О том, что происходило в те дни и месяцы в нашем городке, во всем нашем крае, я рассказывать не буду, ты это знаешь без меня, да и вообще все это теперь хорошо известно: везде было примерно одно и то же. Изложу лишь некоторые обстоятельства, которыми сопровождалась кончина моего отца, — разумеется, если это была кончина, а не что-нибудь другое, для чего мне трудно подыскать название. То, что произошло на моих глазах, впоследствии было сочтено легендой, наподобие легенд о рабби Коцком, о Зусе из Ганиполя, о знаменитых цадиках и чудотворцах: таково свойство подобных событий, и такова особенность наших мест. Ты видишь, что я по-прежнему называю этот край «нашим», хотя едва ли кто-нибудь из нынешних жителей Коло-мыи, или Косова, или Сасова, или Межериц признал бы во мне земляка. Я умру, и со мной уйдет в прошлое наше проклятое время, и некому будет свидетельствовать о последних днях Симона Волхва и Петра Кифы.

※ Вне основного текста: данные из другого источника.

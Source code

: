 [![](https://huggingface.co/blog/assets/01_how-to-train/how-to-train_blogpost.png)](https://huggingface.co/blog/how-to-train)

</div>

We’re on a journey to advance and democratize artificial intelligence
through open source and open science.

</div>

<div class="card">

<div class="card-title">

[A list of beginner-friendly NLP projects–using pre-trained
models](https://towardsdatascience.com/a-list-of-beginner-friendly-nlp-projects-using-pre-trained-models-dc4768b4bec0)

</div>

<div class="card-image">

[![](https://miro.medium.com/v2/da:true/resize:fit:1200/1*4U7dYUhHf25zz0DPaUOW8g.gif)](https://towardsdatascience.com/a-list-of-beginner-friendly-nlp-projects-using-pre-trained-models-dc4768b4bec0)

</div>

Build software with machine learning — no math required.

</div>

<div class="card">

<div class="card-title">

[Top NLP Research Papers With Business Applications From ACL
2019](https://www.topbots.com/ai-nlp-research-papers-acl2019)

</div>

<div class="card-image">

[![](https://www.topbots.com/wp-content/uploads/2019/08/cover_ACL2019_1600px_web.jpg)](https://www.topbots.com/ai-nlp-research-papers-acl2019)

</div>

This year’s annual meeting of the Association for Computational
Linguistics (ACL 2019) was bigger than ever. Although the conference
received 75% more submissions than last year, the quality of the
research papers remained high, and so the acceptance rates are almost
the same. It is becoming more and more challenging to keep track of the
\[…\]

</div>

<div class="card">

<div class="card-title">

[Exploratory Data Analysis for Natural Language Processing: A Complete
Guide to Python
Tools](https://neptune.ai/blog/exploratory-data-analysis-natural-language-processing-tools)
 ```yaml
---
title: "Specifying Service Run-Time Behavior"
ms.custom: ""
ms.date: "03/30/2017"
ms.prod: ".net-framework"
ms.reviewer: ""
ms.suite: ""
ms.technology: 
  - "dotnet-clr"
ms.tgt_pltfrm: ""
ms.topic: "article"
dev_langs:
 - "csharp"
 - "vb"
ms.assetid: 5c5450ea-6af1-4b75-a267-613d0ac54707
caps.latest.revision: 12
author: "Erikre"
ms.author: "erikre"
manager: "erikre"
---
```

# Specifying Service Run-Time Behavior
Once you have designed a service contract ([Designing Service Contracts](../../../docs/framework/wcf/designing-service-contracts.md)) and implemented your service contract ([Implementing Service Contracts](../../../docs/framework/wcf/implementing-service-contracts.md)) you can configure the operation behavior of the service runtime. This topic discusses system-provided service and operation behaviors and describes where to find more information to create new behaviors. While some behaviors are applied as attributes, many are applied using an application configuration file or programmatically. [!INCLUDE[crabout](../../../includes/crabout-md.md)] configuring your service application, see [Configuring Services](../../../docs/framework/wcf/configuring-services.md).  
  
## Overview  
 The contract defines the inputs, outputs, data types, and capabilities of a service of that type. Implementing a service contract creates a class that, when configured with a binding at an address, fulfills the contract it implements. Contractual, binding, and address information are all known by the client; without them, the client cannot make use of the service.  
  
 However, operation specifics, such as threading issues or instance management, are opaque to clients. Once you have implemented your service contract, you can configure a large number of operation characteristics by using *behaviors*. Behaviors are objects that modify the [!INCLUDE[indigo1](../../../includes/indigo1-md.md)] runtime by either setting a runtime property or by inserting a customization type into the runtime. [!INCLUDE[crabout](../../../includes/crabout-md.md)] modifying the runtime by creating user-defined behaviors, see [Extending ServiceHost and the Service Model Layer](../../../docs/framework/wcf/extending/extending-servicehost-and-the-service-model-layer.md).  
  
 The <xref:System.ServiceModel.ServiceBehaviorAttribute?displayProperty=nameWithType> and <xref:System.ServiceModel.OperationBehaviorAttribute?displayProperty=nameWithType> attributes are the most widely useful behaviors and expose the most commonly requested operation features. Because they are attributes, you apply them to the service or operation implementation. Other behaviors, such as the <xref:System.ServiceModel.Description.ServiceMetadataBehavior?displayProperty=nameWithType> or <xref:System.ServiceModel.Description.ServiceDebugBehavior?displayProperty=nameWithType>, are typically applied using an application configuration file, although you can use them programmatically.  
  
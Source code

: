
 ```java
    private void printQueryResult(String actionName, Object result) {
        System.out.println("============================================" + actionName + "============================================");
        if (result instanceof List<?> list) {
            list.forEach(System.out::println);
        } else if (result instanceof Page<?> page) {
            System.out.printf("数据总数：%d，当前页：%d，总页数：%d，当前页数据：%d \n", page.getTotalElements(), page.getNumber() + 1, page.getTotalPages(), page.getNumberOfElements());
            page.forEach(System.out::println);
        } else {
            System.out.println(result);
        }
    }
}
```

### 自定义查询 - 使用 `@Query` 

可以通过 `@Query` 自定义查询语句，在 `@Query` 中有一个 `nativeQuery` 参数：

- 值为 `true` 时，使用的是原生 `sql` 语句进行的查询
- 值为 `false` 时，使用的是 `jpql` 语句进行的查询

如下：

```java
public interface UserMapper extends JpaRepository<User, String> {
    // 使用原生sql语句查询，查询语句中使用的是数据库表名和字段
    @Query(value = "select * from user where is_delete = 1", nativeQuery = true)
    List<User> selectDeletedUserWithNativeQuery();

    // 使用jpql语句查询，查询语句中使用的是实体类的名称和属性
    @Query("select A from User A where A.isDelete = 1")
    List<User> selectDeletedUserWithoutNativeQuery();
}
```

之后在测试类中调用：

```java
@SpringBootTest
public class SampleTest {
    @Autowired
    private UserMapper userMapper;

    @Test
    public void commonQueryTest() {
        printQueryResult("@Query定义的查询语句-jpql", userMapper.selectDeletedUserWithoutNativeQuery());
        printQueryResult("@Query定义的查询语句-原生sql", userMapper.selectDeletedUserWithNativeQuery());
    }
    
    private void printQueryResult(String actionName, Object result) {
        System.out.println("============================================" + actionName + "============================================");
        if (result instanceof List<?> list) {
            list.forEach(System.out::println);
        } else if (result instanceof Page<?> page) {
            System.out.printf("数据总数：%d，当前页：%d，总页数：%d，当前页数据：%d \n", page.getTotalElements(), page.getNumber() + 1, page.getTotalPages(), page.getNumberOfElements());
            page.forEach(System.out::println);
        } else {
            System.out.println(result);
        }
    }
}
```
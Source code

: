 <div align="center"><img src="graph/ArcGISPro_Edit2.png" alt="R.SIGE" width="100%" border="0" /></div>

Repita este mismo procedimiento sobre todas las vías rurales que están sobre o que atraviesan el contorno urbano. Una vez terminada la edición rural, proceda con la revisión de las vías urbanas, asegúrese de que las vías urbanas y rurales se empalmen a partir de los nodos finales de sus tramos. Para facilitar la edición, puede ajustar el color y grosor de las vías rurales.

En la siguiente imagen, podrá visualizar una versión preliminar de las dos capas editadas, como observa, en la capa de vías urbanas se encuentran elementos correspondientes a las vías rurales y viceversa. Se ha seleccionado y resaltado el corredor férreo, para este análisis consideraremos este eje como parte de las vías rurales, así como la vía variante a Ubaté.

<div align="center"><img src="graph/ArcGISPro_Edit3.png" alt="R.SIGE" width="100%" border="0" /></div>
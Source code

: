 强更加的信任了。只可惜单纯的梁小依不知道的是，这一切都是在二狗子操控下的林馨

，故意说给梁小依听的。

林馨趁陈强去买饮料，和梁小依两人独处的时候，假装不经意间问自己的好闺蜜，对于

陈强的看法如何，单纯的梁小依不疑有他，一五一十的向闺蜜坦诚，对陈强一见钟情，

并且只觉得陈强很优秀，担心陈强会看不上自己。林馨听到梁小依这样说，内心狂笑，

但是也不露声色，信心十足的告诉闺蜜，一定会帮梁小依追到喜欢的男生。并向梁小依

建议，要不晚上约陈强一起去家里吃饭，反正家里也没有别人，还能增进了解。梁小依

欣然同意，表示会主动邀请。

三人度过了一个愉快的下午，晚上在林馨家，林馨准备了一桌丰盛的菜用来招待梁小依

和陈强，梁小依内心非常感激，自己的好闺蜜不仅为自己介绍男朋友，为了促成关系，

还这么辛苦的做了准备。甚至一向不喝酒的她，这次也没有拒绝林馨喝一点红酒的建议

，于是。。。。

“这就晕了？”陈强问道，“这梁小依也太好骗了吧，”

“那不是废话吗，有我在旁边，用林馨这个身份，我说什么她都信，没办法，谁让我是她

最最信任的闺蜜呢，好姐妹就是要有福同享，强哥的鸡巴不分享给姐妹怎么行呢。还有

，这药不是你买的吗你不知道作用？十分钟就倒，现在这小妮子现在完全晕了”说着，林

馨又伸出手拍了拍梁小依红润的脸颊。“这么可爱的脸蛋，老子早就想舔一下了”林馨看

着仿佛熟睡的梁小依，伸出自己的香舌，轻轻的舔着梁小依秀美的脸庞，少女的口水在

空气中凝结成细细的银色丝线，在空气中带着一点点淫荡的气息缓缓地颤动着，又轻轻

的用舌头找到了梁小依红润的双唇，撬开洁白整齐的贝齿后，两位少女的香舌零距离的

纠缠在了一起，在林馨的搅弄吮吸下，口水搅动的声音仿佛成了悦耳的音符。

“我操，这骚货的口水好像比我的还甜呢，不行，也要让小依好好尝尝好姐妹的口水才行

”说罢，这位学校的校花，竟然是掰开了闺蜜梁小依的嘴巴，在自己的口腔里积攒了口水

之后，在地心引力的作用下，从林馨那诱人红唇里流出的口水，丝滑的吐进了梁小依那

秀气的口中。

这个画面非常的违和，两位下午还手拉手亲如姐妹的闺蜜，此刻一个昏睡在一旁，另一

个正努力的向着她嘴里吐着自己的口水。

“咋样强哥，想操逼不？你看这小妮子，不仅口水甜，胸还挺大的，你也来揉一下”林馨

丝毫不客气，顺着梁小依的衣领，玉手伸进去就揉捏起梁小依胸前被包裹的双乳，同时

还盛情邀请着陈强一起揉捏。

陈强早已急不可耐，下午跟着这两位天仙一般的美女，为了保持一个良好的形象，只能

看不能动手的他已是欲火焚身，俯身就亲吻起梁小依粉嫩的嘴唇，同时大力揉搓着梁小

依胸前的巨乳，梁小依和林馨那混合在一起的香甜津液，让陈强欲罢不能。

Первая селекция неработоспособных, как они это называли, состоялась еще до нашего возвращения (моя мама была среди увезенных), поэтому большинство уже более или менее догадывалось, что их ждет, когда власти объявили о новом транспорте. Догадывалось, понимало… и гнало от себя эту мысль. По всему городу были расклеены извещения, и кроме того, каждая семья получила аккуратно отпечатанную повестку о том, что в воскресенье рано утром все должны явиться на сборный пункт. Эту повестку нам принес Ареле, сын почтальона. Интересно, кто принес повестку самому Ареле?